Islam and Emotions ...

 

How does Islam view human emotions?” I received this very short question from one of my readers, and I thought the answer could fill a whole book.

Let me share with you some insights and broad ideas on this important issue, and I encourage you to read more on each point, both online and from professional books and courses.

What are Humans Made of?

To be able to understand the value of emotions, we have to see them in context.

As Muslims, we believe that God –Allah- created the universe, and gave it laws so it would run with such amazing precision.
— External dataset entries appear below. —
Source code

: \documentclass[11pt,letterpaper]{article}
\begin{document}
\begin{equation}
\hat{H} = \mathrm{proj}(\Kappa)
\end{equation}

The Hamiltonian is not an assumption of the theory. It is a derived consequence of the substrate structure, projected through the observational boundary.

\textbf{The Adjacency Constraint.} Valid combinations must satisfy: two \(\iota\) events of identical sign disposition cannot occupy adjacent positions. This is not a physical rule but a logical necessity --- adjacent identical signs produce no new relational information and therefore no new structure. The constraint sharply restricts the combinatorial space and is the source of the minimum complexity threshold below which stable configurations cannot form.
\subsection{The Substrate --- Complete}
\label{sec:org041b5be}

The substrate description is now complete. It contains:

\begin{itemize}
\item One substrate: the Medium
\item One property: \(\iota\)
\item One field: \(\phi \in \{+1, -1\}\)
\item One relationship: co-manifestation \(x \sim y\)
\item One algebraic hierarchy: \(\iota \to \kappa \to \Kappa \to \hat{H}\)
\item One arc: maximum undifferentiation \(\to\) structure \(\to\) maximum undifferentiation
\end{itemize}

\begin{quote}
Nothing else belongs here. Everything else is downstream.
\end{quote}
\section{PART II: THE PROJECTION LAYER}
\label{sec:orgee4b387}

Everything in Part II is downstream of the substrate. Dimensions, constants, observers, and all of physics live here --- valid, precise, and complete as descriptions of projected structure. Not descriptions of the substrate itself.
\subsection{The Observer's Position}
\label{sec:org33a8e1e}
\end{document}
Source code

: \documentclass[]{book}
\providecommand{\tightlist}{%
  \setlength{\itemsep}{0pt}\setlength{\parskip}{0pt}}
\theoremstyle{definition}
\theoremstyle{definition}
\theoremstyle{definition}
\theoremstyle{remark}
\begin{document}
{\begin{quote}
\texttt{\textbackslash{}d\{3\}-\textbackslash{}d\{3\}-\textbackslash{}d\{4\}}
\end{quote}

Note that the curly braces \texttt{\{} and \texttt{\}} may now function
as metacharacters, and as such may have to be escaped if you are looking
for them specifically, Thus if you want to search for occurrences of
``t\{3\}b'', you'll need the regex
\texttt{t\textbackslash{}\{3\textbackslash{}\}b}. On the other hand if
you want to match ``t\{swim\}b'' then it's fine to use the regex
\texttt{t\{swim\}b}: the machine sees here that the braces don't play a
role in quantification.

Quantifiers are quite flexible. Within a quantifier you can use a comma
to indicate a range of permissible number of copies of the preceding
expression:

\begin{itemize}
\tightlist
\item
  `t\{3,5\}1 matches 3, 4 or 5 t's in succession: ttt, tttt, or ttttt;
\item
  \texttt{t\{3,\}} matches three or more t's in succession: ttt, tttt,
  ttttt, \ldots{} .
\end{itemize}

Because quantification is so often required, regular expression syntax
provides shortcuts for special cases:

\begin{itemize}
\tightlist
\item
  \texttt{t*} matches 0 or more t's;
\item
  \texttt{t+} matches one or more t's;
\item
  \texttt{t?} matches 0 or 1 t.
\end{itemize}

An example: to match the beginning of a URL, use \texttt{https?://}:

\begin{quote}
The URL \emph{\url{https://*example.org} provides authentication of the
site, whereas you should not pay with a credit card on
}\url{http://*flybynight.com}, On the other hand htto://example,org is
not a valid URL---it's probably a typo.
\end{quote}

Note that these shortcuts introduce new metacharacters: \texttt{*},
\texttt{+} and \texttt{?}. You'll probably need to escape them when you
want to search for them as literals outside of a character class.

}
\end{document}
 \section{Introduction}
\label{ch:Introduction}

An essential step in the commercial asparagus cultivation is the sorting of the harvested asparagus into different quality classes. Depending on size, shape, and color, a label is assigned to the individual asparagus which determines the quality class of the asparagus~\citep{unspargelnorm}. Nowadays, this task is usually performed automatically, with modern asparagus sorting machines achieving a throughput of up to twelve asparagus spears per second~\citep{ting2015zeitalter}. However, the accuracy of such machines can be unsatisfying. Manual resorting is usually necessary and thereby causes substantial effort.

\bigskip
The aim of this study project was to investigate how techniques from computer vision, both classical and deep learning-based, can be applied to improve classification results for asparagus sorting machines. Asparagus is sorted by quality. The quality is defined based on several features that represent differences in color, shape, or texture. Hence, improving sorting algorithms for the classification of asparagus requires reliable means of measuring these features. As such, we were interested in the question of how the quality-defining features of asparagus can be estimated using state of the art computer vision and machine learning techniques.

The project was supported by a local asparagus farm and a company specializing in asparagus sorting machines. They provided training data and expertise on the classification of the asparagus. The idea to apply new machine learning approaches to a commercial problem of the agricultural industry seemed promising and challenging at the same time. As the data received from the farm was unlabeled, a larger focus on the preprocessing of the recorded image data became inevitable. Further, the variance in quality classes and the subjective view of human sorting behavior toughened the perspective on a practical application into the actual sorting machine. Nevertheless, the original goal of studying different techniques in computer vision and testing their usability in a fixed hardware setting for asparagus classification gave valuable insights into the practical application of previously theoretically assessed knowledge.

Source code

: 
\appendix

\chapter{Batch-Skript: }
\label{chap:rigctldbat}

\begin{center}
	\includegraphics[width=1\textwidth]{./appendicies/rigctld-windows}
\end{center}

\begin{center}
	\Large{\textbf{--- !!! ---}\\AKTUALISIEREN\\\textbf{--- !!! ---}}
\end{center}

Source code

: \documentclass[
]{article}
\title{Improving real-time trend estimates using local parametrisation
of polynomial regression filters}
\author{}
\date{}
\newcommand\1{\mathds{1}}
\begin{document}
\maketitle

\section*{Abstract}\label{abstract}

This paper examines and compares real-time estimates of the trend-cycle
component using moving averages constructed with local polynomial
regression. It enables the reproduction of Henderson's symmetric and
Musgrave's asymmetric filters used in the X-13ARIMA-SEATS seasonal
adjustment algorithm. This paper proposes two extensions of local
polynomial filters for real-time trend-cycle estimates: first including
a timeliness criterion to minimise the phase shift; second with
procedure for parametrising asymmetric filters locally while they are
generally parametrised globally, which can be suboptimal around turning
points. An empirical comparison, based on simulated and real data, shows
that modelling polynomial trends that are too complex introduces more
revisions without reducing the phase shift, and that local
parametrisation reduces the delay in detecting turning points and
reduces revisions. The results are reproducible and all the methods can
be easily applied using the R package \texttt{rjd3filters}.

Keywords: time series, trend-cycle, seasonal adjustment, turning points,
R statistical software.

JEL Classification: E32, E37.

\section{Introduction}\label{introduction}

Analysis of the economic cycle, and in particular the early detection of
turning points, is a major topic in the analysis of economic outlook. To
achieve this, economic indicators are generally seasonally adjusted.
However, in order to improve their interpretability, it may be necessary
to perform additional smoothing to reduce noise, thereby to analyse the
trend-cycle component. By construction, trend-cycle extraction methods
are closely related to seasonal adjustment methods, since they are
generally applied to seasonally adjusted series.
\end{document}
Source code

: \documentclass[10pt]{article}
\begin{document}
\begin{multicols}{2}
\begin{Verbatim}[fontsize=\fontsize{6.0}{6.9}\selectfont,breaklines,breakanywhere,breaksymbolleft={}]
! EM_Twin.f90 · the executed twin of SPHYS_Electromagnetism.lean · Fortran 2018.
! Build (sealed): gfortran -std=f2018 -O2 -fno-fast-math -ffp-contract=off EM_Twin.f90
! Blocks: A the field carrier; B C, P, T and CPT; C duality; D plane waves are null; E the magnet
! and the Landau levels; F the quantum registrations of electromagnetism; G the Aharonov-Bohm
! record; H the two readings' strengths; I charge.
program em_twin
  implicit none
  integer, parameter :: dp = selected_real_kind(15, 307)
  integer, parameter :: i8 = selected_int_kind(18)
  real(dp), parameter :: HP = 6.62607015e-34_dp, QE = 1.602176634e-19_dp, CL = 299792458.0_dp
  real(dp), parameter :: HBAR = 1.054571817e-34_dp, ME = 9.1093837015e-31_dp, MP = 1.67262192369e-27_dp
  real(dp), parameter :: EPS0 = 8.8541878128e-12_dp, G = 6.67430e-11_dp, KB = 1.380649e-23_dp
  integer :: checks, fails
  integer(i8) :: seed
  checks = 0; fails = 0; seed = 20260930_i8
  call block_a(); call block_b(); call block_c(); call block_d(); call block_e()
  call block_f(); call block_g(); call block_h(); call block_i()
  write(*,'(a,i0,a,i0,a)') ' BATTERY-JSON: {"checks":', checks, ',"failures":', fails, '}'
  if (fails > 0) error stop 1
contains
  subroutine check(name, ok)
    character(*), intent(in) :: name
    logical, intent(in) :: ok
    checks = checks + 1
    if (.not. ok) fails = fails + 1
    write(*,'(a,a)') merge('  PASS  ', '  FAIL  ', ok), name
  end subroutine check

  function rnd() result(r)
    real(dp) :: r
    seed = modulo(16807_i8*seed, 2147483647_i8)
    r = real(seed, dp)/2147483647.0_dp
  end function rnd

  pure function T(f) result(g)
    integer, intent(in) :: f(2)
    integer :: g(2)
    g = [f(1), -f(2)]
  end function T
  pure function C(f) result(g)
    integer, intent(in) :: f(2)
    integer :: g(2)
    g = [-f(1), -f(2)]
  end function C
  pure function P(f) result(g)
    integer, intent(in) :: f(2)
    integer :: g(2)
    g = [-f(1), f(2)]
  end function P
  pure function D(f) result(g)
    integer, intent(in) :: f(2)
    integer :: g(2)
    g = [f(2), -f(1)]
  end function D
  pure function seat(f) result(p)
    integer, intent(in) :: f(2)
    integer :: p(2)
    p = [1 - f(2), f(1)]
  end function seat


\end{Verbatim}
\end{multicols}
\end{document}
Among His beautiful creations, He also created people and gave them many traits: emotional, spiritual, intellectual and physical, because He entrusted them with sustaining and protecting life on this planet, so in order to help them with their mission, The Creator sent them messengers to teach them how to live their lives within the laws of His universe.

As God's final message to mankind, Islam is not just a worship program, but a comprehensive, intelligent and practical life system; because it respects all the different components of the human being equally, and regulates them to their full potential, rather than suppressing them (which hurts the individual), or setting them completely uncontrolled (which causes damage to the community and environment).

Emotions are given their place of importance in all Islamic teachings as a fundamental element of the human soul, so let's explore how a Muslim is expected to handle emotions, both his own and those of others:

Islam and Emotional Management:

Emotional interaction is inevitable. We experience emotions constantly in our daily lives in relation to events and people. But, to what extent should we allow ourselves to affect and get affected?

Islam teaches moderation in everything, aiming to create equilibrium so that one is always at peace with self, the universe, and God. It's advised to avoid extremes in negative or positive emotions, as any extremes are destructive if left uncontrolled: for example extreme happiness leads to indulgence in excesses to give a false sense of ‘celebration' (as in getting drunk or drugged), while extreme sadness leads to being destructive to self and others (as in committing suicide or causing pain to others). Here are some examples of emotional-related teachings in Islam:

1- Positive emotions :

Emotions such as love, hope, enthusiasm, determination…etc are strongly encouraged in the Quran and teachings of The Prophet, as they result in a positive attitude for the Muslim at home, in public, and in relation to the rest of the world including all other creations. The Prophet teaches that no one's faith is complete until they love for others what they love for themselves, which is a very positive state of mind. Love is recognized and respected as the noblest emotion; however, in a man-woman relationship, it's regulated to assure building long-term bonds, rather than just satisfying momentary urges.

2- Negative emotions :

Anger, depression, hate, envy…etc are strongly discouraged. A Muslim is advised to practice strict control over those destructive emotions, and to repent if they influenced deeds or attitudes towards others. To do so, one is expected to maintain strong ties with God, and to draw strength and support from Him at all times. If one believes there is an all-wise, all-knowing God running the universe and that everything happens for a good reason within a wise and just master plan, then there would be no reason for despair, envy or depression.

3- Emotional recycling

A Muslim is instructed to take the negative energy of destructive emotions and use it as steam to move forward in a positive direction, thus turning it into positive energy. The same applies to the energy of excess positive emotions: instead of becoming euphoric or hysterical, one should re-channel this energy to use it for something constructive, rather than let it go to waste.

4- Emotional Interaction:

No one could isolate themselves emotionally; consequently, Islam offers practical prescriptions for emotional interaction:

a) Among people:

We're instructed to control tongues and physical power when sad or angry. When we react emotionally it should be in a dignified and respectable way. The Prophet cried in sadness when he lost a son, yet refused to let people believe the sun eclipsed because of his sadness. We're not supposed to let emotions take control of our actions; instead, we should take control of our emotions. There is no excuse for causing hurt or destruction because one got “carried” away by emotions, for example killing while angry or raping while tempted. There are no softer penalties for these irresponsible actions in Islam, since destructive actions resulting from negative emotions can only create a vicious circle of more negativity and destruction, which disturbs the balance of God's peaceful universe.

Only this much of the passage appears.